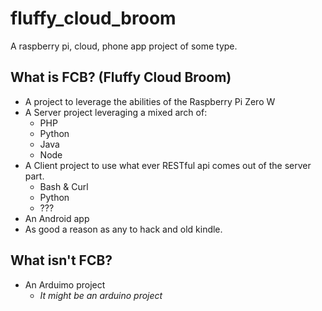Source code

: # fluffy_cloud_broom
A raspberry pi, cloud, phone app project of some type.

## What is FCB? (Fluffy Cloud Broom)
* A project to leverage the abilities of the Raspberry Pi Zero W
* A Server project leveraging a mixed arch of:
	* PHP
	* Python
	* Java
	* Node
* A Client project to use what ever RESTful api comes out of the server part.
	* Bash & Curl
	* Python
	* ???
* An Android app
* As good a reason as any to hack and old kindle.

## What isn't FCB?
* An Arduimo project
	* _It might be an arduino project_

◆ AIM OF THE TASK ◆
What you return should match, exactly, the stretch of the listing above that runs from the line with "## What is FCB? (Fluffy Cloud Broom)" to its last line.

◆ ANSWER SECTION ◆
## What is FCB? (Fluffy Cloud Broom)
* A project to leverage the abilities of the Raspberry Pi Zero W
* A Server project leveraging a mixed arch of:
	* PHP
	* Python
	* Java
	* Node
* A Client project to use what ever RESTful api comes out of the server part.
	* Bash & Curl
	* Python
	* ???
* An Android app
* As good a reason as any to hack and old kindle.

## What isn't FCB?
* An Arduimo project
	* _It might be an arduino project_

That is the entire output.